RRS and MCCS scores were independent predictors of kidney survival together with high serum creatinine and arterial hypertension at diagnosis, while Berden classification was not.

Keywords: ANCA, Berden, glomerulonephritis, Mayo Clinic Chronicity Score, Renal Risk Score

Graphical Abstract

KEY LEARNING POINTS.

What was known:

Anti-neutrophil cytoplasmic antibody (ANCA)-associated vasculitides (AAV) are a group of rare systemic autoimmune diseases that can often affect the kidneys, frequently presenting with rapidly progressive renal insufficiency that requires prompt and aggressive treatment to avoid irreversible renal dysfunction.
Different histological scoring systems have been proposed to evaluate their association with ANCA-associated glomerulonephritis (ANCA-GN) outcome.

This study adds:

Serum creatinine and arterial hypertension at diagnosis together with Renal Risk Score (RRS) and the Mayo Clinic Chronicity Score (MCCS) predicted kidney survival at multivariate analysis, while Berden did not.

Potential impact:

The more recent proposed scores (RRS and MCCS), including not only glomerular lesions but also interstitial and tubular abnormalities, allow a better stratification of patients with ANCA-GN.
The RRS seems to be more accurate, probably because it includes the kidney function.

INTRODUCTION

Anti-neutrophil cytoplasmic antibody (ANCA)-associated vasculitides (AAV) are a group of rare systemic autoimmune diseases that can often affect the kidneys causing necrotizing inflammation of small blood vessels, endothelial injury and tissue

damage [1]. A typical and diagnostic finding is the positivity of ANCA against either proteinase 3 (PR3-ANCA) or myeloperoxidase (MPO-ANCA) [2].

AAV are clinically classified in three main forms: granulomatosis with polyangiitis (GPA), microscopic polyangiitis (MPA) and eosinophilic granulomatosis with polyangiitis (EGPA). Except for the EGPA, in which kidney involvement is infrequent (20%–30% of the cases) [1, 3, 4], in the other forms renal involvement occurs in 50%–90% of cases [1, 5, 6], characterized by microscopic hematuria, various degree of proteinuria and a substantial decrease of the estimated glomerular filtration rate (eGFR), typically in the form of a rapidly progressive glomerulonephritis (RPGN) [7]. If not diagnosed in a timely manner and treated rapidly, end-stage kidney disease (ESKD) occurs and requires renal replacement therapy. In these cases, death is not infrequent [8, 9].

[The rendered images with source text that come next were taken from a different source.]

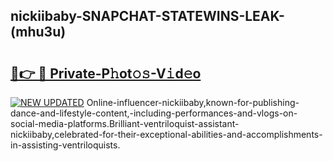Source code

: ## nickiibaby-SNAPCHAT-STATEWINS-LEAK-(mhu3u)


# <h2><a href="https://mediaupload.pro?-20M">🔗👉 🔴 Private-P𝚑ot𝚘𝚜-V𝚒d𝚎o</a></h2>

[![NEW UPDATED](https://i.imgur.com/0qMVB7G.gif)](https://mediaupload.pro?-20M)
Online-influencer-nickiibaby,known-for-publishing-dance-and-lifestyle-content,-including-performances-and-vlogs-on-social-media-platforms.Brilliant-ventriloquist-assistant-nickiibaby,celebrated-for-their-exceptional-abilities-and-accomplishments-in-assisting-ventriloquists.  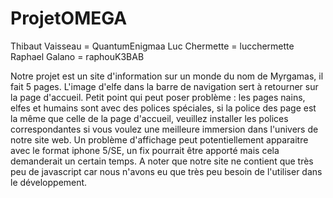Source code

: # ProjetOMEGA
Thibaut Vaisseau = QuantumEnigmaa
Luc Chermette = lucchermette
Raphael Galano = raphouK3BAB

Notre projet est un site d'information sur un monde du nom de Myrgamas, il fait 5 pages.
L'image d'elfe dans la barre de navigation sert à retourner sur la page d'accueil.
Petit point qui peut poser problème : les pages nains, elfes et humains sont avec des polices spéciales, si la police des page est la même que celle de la page d'accueil, veuillez installer les polices correspondantes si vous voulez une meilleure immersion dans l'univers de notre site web.
Un problème d'affichage peut potentiellement apparaitre avec le format iphone 5/SE, un fix pourrait être apporté mais cela demanderait un certain temps.
A noter que notre site ne contient que très peu de javascript car nous n'avons eu que très peu besoin de l'utiliser dans le développement.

The kidney biopsy is a milestone in the diagnosis of ANCA-AAV; histological findings on renal biopsy have an important prognostic value. In particular, the grade of chronic damage in the kidney biopsy at presentation is considered one of the principal predictors of the renal prognosis and of overall patient survival [10].

To categorize the histology of ANCA-GN and determine which of the histological lesions are more predictive of renal outcome, the European Vasculitis Study Group (EUVAS) in 2010 proposed a classification based on four histological classes based on glomerular lesions only: focal, crescentic, mixed and sclerotic classes [11]. They demonstrated that the renal prognosis at 1 and at 5 years progressively worsened from focal to sclerotic classes. In the last years, however, the prognostic value of this classification has been questioned [12, 13].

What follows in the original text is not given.